In [2]:
# Import Dependencies
import pandas as pd

In [3]:
# Set File Paths
filepath1 = "Data\Batting.csv"

filepath2 = "Data\BattingPost.csv"

filepath3 = "Data\People.csv"

filepath4 = "Data\Fielding.csv"

In [4]:
# Read CSV Files and Convert Them to DataFrames
batting_stats = pd.read_csv(filepath1)

postseason_batting_stats = pd.read_csv(filepath2)

people_df = pd.read_csv(filepath3)

fielding_df = pd.read_csv(filepath4)

In [5]:
# Organize DataFrame Columns and Remove Unwanted Columns
regular_season_batting_stats = batting_stats[["playerID", "yearID", "G", "AB", "R", "H", "2B", "3B", "HR", "RBI", "BB", "IBB", "HBP", "SH"]]

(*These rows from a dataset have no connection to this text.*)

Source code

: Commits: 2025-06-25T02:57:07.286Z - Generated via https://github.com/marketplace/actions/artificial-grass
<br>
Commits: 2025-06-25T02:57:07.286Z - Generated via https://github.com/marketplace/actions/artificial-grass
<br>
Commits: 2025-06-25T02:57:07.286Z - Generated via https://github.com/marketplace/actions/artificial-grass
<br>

postseason_batting_stats = postseason_batting_stats[["playerID", "yearID", "G", "AB", "R", "H", "2B", "3B", "HR", "RBI", "BB", "IBB", "HBP", "SH"]]

In [6]:
# Organize DataFrame Columns and Remove Unwanted Columns
players = people_df[["playerID", "nameFirst", "nameLast"]]

In [7]:
# Merge Player Names DataFrame with Regular/Postseason Batting Stats DataFrames, Utilizing an Inner Merge to Add Player Names
# to the Batting Stats DataFrames and Remove Any Years with No Batting Data
regular_season_batting_stats_name = pd.merge(players, regular_season_batting_stats, on="playerID", how="inner")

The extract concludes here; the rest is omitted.